Time Perception as an Embodied Experience - From Heartbeat Rhythms to the Synchrony of Tensional Selves
Time Perception as an Embodied Experience - From Heartbeat Rhythms to the Synchrony of Tensional Selves
Introduction
Our perception of time is not a ticking inner clock but a dynamic interplay of sensations, memories, and bodily rhythms. When we take a deep breath, dance, or go through intense emotions, time seems to change. But why?
In this blog, we explore how the body — through proprioception, interoception, and the so-called Tensional Selves — shapes our experience of time. You’ll see how Zone 2 is not just a mental state, but the condition in which time is truly lived, not merely counted.
First-Person Consciousness
"I am the consciousness that senses when my body moves differently through time. Sometimes slower. Sometimes like lightning."
Perceived Time Is Not Chronological
While the clock marks hours, your body measures time through another system: metabolic changes, heartbeats, breathing rhythms, dopamine levels, attentional focus, and micro-variations in temperature and energy.
This lived time is processed by what we call the Damasian Mind — a synthesis of interoception (internal sensations like heartbeat), proprioception (body position), and sensory perception to form the present moment.
In Zone 2, time can expand — as during creative immersion — or contract during deep pleasure. In Zone 3, dominated by ideology or chronic stress, time often feels stuck or repetitive.
Events That Distort Time Perception
Certain events disrupt the linear experience of time:
Spinning around your own axis with eyes open: activates the vestibular system and scrambles linear time orientation;
Running above 20 km/h or riding over 300 km/h: induces “tunnel vision” where time feels stretched or frozen;
Slow breathing (4–6 cycles per minute): activates the parasympathetic system, triggering atemporality, serotonin release, and increased cerebral SpO₂;
Acute stress: cortisol and adrenaline fragment time perception into survival-oriented bursts — typical of Zone 3;
Meditation or deep flow: evokes Zone 2, where brain connectomes reorganize and time dissolves into embodied presence.
Attentional Focus Shapes Time
When we split attention — like playing the piano while listening to our breath — we create an inner pulse that restructures how time is experienced. Synchronizing these focal points allows time to become a fluid and meaningful experience.
This process is supported by the Tensional Selves — subtle mental-bodily configurations that adapt metabolic demand to action. They regulate how much energy, time, and focus we allocate to each emotion or activity.

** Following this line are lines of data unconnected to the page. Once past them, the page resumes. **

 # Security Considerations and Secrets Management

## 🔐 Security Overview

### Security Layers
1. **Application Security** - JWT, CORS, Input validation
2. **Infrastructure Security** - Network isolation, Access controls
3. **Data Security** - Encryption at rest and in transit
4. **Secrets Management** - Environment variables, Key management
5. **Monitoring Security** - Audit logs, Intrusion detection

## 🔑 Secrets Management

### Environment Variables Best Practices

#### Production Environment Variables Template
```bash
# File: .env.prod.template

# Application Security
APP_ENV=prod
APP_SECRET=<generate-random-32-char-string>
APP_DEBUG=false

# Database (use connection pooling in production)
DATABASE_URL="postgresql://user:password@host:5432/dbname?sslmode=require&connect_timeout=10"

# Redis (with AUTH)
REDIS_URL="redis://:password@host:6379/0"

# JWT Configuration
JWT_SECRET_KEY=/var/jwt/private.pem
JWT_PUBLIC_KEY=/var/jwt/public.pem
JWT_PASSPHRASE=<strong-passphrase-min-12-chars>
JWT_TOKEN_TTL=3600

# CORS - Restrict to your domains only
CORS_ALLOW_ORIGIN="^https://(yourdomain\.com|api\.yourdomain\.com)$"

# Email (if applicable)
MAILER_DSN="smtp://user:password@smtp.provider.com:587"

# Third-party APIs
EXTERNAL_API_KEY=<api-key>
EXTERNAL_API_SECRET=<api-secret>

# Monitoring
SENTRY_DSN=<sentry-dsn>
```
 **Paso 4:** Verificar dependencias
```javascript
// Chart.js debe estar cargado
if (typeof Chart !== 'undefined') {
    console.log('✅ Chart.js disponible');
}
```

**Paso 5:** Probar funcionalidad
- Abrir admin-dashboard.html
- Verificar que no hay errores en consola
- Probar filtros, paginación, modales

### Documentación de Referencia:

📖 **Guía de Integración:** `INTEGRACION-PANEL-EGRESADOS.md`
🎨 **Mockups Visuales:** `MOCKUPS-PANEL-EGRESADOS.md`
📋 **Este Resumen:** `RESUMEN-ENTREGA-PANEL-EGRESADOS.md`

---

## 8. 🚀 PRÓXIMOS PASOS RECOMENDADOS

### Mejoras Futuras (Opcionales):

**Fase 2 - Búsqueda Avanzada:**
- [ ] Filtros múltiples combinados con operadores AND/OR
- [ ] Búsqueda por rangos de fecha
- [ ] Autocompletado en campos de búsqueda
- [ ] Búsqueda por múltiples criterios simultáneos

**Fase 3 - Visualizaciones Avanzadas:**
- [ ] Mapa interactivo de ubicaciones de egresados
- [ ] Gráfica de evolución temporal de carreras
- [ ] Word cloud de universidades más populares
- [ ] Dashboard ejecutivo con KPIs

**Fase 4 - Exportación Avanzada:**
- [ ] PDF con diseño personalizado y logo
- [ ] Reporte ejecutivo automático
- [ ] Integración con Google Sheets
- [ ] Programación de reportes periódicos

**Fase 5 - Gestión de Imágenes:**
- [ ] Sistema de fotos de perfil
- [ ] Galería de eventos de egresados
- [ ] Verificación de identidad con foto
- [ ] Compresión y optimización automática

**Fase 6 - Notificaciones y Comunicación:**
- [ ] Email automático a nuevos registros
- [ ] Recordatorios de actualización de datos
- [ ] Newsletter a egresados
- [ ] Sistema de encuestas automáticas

SpO₂, Breathing, and Mental Time
A promising biomarker — prefrontal oxygen saturation (SpO₂) — has shown links between internal time and physiology. When SpO₂ levels remain between 92% and 94%, Zone 2 becomes accessible, enhancing flow states, attentional reorganization, and temporal fluidity.

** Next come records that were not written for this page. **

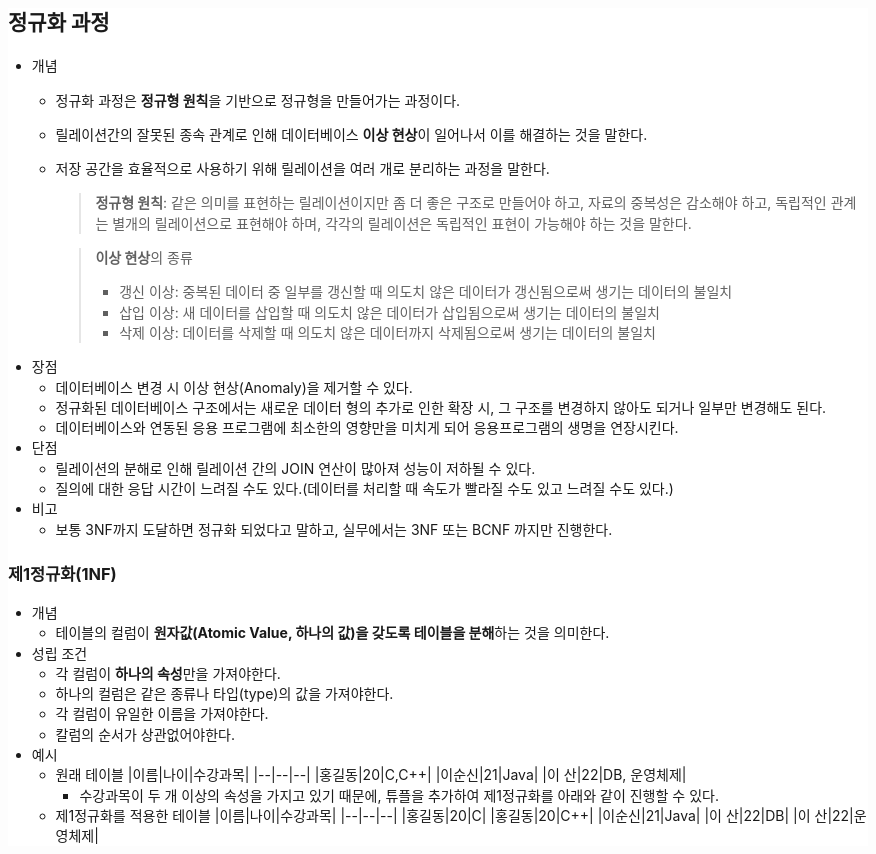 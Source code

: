 ## 정규화 과정

- 개념
    - 정규화 과정은 **정규형 원칙**을 기반으로 정규형을 만들어가는 과정이다.
    - 릴레이션간의 잘못된 종속 관계로 인해 데이터베이스 **이상 현상**이 일어나서 이를 해결하는 것을 말한다.
    - 저장 공간을 효율적으로 사용하기 위해 릴레이션을 여러 개로 분리하는 과정을 말한다.
        > **정규형 원칙**: 같은 의미를 표현하는 릴레이션이지만 좀 더 좋은 구조로 만들어야 하고, 자료의 중복성은 감소해야 하고, 독립적인 관계는 별개의 릴레이션으로 표현해야 하며, 각각의 릴레이션은 독립적인 표현이 가능해야 하는 것을 말한다.

        > **이상 현상**의 종류
        > - 갱신 이상: 중복된 데이터 중 일부를 갱신할 때 의도치 않은 데이터가 갱신됨으로써 생기는 데이터의 불일치
        > - 삽입 이상: 새 데이터를 삽입할 때 의도치 않은 데이터가 삽입됨으로써 생기는 데이터의 불일치
        > - 삭제 이상: 데이터를 삭제할 때 의도치 않은 데이터까지 삭제됨으로써 생기는 데이터의 불일치
- 장점
    - 데이터베이스 변경 시 이상 현상(Anomaly)을 제거할 수 있다.
    - 정규화된 데이터베이스 구조에서는 새로운 데이터 형의 추가로 인한 확장 시, 그 구조를 변경하지 않아도 되거나 일부만 변경해도 된다.
    - 데이터베이스와 연동된 응용 프로그램에 최소한의 영향만을 미치게 되어 응용프로그램의 생명을 연장시킨다.
- 단점
    - 릴레이션의 분해로 인해 릴레이션 간의 JOIN 연산이 많아져 성능이 저하될 수 있다.
    - 질의에 대한 응답 시간이 느려질 수도 있다.(데이터를 처리할 때 속도가 빨라질 수도 있고 느려질 수도 있다.)
- 비고
    - 보통 3NF까지 도달하면 정규화 되었다고 말하고, 실무에서는 3NF 또는 BCNF 까지만 진행한다.

### 제1정규화(1NF)

- 개념
    - 테이블의 컬럼이 **원자값(Atomic Value, 하나의 값)을 갖도록 테이블을 분해**하는 것을 의미한다.
- 성립 조건
    - 각 컬럼이 **하나의 속성**만을 가져야한다.
    - 하나의 컬럼은 같은 종류나 타입(type)의 값을 가져야한다.
    - 각 컬럼이 유일한 이름을 가져야한다.
    - 칼럼의 순서가 상관없어야한다.
- 예시
    - 원래 테이블
        |이름|나이|수강과목|
        |--|--|--|
        |홍길동|20|C,C++|
        |이순신|21|Java|
        |이 산|22|DB, 운영체제|
        - 수강과목이 두 개 이상의 속성을 가지고 있기 때문에, 튜플을 추가하여 제1정규화를 아래와 같이 진행할 수 있다.
    - 제1정규화를 적용한 테이블
        |이름|나이|수강과목|
        |--|--|--|
        |홍길동|20|C|
        |홍길동|20|C++|
        |이순신|21|Java|
        |이 산|22|DB|
        |이 산|22|운영체제|
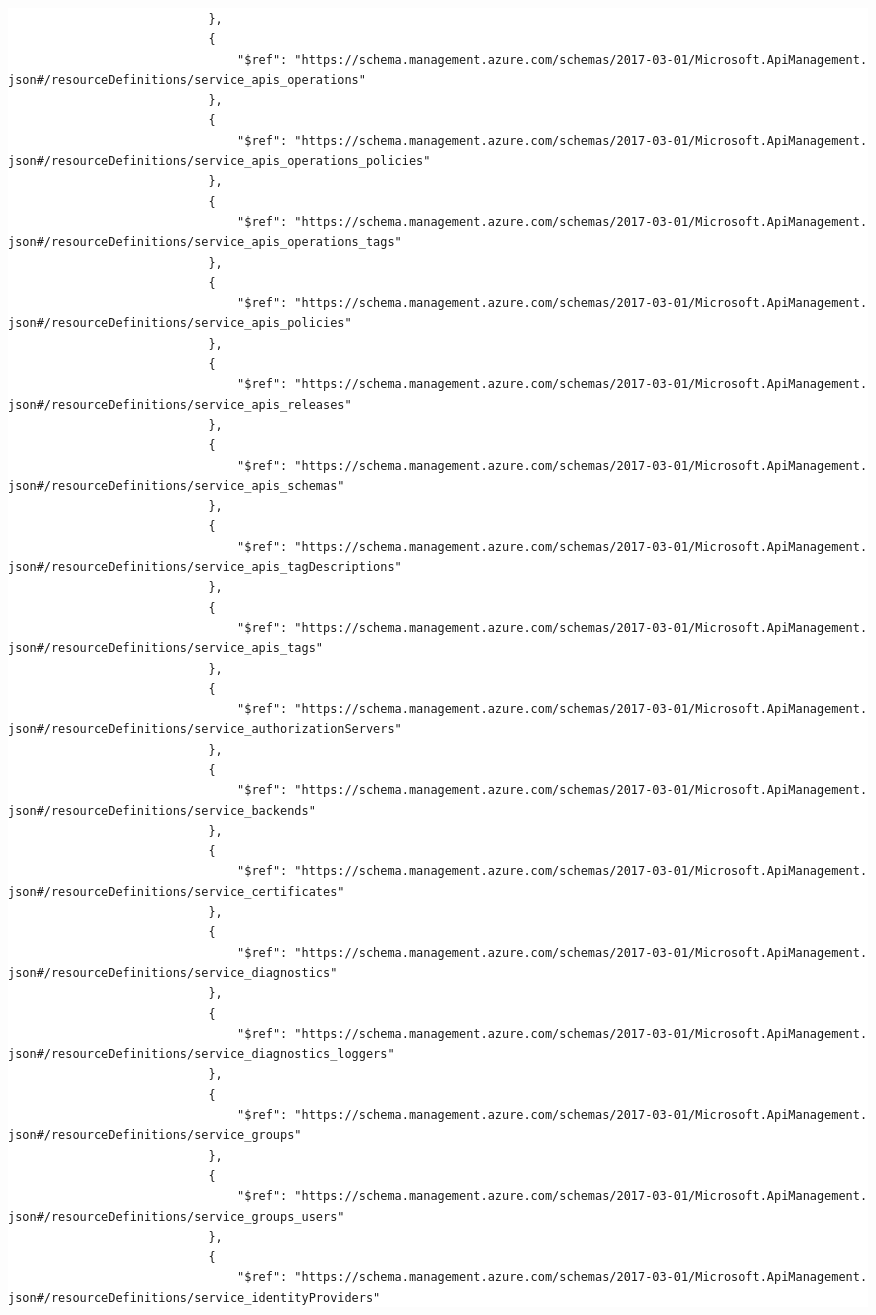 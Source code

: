                                 },
                                {
                                    "$ref": "https://schema.management.azure.com/schemas/2017-03-01/Microsoft.ApiManagement.json#/resourceDefinitions/service_apis_operations"
                                },
                                {
                                    "$ref": "https://schema.management.azure.com/schemas/2017-03-01/Microsoft.ApiManagement.json#/resourceDefinitions/service_apis_operations_policies"
                                },
                                {
                                    "$ref": "https://schema.management.azure.com/schemas/2017-03-01/Microsoft.ApiManagement.json#/resourceDefinitions/service_apis_operations_tags"
                                },
                                {
                                    "$ref": "https://schema.management.azure.com/schemas/2017-03-01/Microsoft.ApiManagement.json#/resourceDefinitions/service_apis_policies"
                                },
                                {
                                    "$ref": "https://schema.management.azure.com/schemas/2017-03-01/Microsoft.ApiManagement.json#/resourceDefinitions/service_apis_releases"
                                },
                                {
                                    "$ref": "https://schema.management.azure.com/schemas/2017-03-01/Microsoft.ApiManagement.json#/resourceDefinitions/service_apis_schemas"
                                },
                                {
                                    "$ref": "https://schema.management.azure.com/schemas/2017-03-01/Microsoft.ApiManagement.json#/resourceDefinitions/service_apis_tagDescriptions"
                                },
                                {
                                    "$ref": "https://schema.management.azure.com/schemas/2017-03-01/Microsoft.ApiManagement.json#/resourceDefinitions/service_apis_tags"
                                },
                                {
                                    "$ref": "https://schema.management.azure.com/schemas/2017-03-01/Microsoft.ApiManagement.json#/resourceDefinitions/service_authorizationServers"
                                },
                                {
                                    "$ref": "https://schema.management.azure.com/schemas/2017-03-01/Microsoft.ApiManagement.json#/resourceDefinitions/service_backends"
                                },
                                {
                                    "$ref": "https://schema.management.azure.com/schemas/2017-03-01/Microsoft.ApiManagement.json#/resourceDefinitions/service_certificates"
                                },
                                {
                                    "$ref": "https://schema.management.azure.com/schemas/2017-03-01/Microsoft.ApiManagement.json#/resourceDefinitions/service_diagnostics"
                                },
                                {
                                    "$ref": "https://schema.management.azure.com/schemas/2017-03-01/Microsoft.ApiManagement.json#/resourceDefinitions/service_diagnostics_loggers"
                                },
                                {
                                    "$ref": "https://schema.management.azure.com/schemas/2017-03-01/Microsoft.ApiManagement.json#/resourceDefinitions/service_groups"
                                },
                                {
                                    "$ref": "https://schema.management.azure.com/schemas/2017-03-01/Microsoft.ApiManagement.json#/resourceDefinitions/service_groups_users"
                                },
                                {
                                    "$ref": "https://schema.management.azure.com/schemas/2017-03-01/Microsoft.ApiManagement.json#/resourceDefinitions/service_identityProviders"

This reinforces the idea that time can be trained, breathed, and reorganized — as part of our Body-Territory: a concept that unites consciousness, metabolism, and environment.
Conclusion: Time as Embodied Perception
Lived time does not reside in a clock — or in social media algorithms. It pulses within your own body. It lives in your rhythms, your pauses, and those moments where your Tensional Selves synchronize with your surroundings. In these moments, time ceases to be a line — and becomes a field of lived possibilities.
Post-2020 References Supporting This Approach
Simmons, W.K. et al. (2023/2024). Interoception: Synthesizing Insights and Charting New Directions.
Volodina, K. et al. (2025). Interoceptive signals and emotional states shape temporal perception through heart rate modulation.
Klamut, J. et al. (2023). Embodying Consciousness through Interoception and a Temporality of the Body.
Falla, M. et al. (2024). Effect of oxygen supplementation on cognitive performance among HEMS providers after acute exposure to altitude.
Xie, Z. et al. (2025). The effects of the night shift on cognitive function and baseline cerebral oxygen saturation.
Garutti, I. et al. (2025). High Cerebral Oxygen Saturation Levels During One-Lung Ventilation and Postoperative Cognitive Outcomes.
Kawai, K. et al. (2025). The impact of brain-systemic oxygenation coupling in sleep and cognition.
Ferentzi, E. et al. (2025). Cardiac Interoceptive Accuracy: An Empirical Comparison of Three Tasks.
Gagnon, S. et al. (2024). Oxygen supplementation and cognitive function in long-COVID: A randomized crossover pilot study.